Retype only the lines at the head of the records, first through the one with "Inertimomentet for de", exactly as written.

- Stored items -
++++++++++++++++++++
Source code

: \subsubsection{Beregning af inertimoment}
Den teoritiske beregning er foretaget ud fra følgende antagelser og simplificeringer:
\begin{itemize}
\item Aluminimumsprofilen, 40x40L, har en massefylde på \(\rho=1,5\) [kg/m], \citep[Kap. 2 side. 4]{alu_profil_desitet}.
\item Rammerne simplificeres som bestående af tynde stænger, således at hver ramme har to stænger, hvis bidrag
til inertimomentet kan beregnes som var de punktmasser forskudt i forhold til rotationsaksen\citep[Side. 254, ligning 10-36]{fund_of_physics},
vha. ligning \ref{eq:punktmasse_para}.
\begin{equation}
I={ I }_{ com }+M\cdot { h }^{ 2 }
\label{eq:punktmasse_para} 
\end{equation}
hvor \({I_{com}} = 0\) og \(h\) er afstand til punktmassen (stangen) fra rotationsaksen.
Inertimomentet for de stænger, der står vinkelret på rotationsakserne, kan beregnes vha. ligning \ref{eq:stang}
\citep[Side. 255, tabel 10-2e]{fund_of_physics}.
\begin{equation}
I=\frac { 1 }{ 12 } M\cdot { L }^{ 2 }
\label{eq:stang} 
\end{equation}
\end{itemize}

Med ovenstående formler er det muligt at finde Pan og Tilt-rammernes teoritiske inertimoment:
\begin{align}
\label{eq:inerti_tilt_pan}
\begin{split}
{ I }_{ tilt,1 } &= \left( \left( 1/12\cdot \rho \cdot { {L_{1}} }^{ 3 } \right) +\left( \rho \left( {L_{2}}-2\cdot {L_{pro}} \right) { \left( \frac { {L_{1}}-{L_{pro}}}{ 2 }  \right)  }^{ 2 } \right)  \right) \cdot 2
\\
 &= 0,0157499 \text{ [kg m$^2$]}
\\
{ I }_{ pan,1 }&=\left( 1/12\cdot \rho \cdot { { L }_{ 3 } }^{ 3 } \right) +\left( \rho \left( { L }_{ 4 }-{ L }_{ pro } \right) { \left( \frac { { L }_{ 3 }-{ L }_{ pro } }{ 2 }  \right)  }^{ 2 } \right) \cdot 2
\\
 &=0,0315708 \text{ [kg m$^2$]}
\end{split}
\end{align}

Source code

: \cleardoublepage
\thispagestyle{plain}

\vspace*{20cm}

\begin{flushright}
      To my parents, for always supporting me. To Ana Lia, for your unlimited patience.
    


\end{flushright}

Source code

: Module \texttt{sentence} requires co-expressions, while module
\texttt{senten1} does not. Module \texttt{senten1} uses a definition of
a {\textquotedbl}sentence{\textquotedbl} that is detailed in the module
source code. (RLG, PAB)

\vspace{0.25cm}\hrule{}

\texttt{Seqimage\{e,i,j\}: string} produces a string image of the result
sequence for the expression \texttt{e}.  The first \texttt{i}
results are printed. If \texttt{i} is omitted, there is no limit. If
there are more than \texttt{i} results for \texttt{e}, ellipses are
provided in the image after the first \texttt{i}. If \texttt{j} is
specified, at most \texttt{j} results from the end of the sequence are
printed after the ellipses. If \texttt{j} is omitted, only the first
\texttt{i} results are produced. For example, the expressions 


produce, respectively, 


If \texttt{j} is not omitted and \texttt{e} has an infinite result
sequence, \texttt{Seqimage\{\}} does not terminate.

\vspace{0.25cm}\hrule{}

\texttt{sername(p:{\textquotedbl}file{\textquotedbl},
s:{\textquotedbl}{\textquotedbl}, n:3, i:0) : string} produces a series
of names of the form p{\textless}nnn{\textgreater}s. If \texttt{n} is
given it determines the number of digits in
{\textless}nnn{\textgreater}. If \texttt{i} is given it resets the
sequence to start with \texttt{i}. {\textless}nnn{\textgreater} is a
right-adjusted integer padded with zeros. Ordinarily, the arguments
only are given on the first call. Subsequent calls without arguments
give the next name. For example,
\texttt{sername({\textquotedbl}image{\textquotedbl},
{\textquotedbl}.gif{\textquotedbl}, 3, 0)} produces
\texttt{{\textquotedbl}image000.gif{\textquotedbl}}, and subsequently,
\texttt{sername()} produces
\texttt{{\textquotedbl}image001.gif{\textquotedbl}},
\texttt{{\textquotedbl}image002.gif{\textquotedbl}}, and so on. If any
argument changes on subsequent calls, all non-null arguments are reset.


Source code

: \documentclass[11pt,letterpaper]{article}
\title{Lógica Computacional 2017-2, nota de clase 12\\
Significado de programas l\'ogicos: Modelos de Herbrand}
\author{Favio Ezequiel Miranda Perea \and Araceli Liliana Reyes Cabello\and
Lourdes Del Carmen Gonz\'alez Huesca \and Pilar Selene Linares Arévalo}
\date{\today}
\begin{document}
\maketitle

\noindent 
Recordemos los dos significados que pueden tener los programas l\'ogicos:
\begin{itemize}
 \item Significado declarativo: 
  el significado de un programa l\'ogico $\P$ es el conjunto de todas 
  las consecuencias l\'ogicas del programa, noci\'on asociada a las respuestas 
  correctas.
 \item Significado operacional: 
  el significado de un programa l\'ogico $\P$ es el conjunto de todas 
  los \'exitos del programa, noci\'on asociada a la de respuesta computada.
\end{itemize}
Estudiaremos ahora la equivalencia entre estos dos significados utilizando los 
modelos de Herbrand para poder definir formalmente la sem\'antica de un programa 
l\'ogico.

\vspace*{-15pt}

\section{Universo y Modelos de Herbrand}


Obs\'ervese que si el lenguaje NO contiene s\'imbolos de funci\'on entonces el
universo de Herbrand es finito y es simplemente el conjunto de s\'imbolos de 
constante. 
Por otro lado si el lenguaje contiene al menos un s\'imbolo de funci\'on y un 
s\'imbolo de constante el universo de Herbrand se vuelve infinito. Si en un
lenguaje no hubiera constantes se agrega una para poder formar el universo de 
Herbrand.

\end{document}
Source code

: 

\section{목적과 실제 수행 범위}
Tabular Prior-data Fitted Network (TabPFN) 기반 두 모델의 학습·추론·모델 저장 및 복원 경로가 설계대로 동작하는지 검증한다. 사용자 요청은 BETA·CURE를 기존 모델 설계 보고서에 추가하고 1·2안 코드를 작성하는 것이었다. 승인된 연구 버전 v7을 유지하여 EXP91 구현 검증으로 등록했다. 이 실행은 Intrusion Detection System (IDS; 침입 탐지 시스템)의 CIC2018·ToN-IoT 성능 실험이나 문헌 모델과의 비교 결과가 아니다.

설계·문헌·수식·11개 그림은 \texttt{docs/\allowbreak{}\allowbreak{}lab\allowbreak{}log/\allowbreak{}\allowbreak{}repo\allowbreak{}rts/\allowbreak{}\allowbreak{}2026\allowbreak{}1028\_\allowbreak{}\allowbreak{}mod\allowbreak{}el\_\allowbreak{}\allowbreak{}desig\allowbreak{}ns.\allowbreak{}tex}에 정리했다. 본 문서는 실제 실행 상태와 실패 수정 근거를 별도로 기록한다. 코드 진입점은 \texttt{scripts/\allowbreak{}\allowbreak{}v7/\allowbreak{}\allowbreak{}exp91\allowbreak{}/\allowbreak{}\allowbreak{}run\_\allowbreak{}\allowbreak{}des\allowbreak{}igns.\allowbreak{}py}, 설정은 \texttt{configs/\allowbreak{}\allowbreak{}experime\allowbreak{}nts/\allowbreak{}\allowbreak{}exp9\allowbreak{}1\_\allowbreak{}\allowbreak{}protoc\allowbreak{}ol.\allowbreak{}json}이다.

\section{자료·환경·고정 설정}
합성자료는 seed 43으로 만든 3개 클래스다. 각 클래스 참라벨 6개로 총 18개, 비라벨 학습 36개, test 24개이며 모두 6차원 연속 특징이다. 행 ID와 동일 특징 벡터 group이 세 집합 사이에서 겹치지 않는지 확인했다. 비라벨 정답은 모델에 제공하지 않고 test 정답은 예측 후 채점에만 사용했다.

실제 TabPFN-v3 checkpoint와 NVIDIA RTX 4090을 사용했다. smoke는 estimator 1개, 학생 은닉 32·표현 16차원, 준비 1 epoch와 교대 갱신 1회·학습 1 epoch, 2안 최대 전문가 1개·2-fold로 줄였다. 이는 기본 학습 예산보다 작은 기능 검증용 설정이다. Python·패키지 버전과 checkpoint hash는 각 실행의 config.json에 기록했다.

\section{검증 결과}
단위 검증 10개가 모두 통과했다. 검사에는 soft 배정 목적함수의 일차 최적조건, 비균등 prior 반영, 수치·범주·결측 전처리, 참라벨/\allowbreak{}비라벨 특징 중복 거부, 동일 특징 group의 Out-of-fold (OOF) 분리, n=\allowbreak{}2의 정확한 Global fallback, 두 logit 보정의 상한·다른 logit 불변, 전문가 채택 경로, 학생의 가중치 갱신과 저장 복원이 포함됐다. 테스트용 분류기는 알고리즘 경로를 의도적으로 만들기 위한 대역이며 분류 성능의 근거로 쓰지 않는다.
++++++++++++++++++++
- Completed task -
Source code

: \subsubsection{Beregning af inertimoment}
Den teoritiske beregning er foretaget ud fra følgende antagelser og simplificeringer:
\begin{itemize}
\item Aluminimumsprofilen, 40x40L, har en massefylde på \(\rho=1,5\) [kg/m], \citep[Kap. 2 side. 4]{alu_profil_desitet}.
\item Rammerne simplificeres som bestående af tynde stænger, således at hver ramme har to stænger, hvis bidrag
til inertimomentet kan beregnes som var de punktmasser forskudt i forhold til rotationsaksen\citep[Side. 254, ligning 10-36]{fund_of_physics},
vha. ligning \ref{eq:punktmasse_para}.
\begin{equation}
I={ I }_{ com }+M\cdot { h }^{ 2 }
\label{eq:punktmasse_para} 
\end{equation}
hvor \({I_{com}} = 0\) og \(h\) er afstand til punktmassen (stangen) fra rotationsaksen.
Inertimomentet for de stænger, der står vinkelret på rotationsakserne, kan beregnes vha. ligning \ref{eq:stang}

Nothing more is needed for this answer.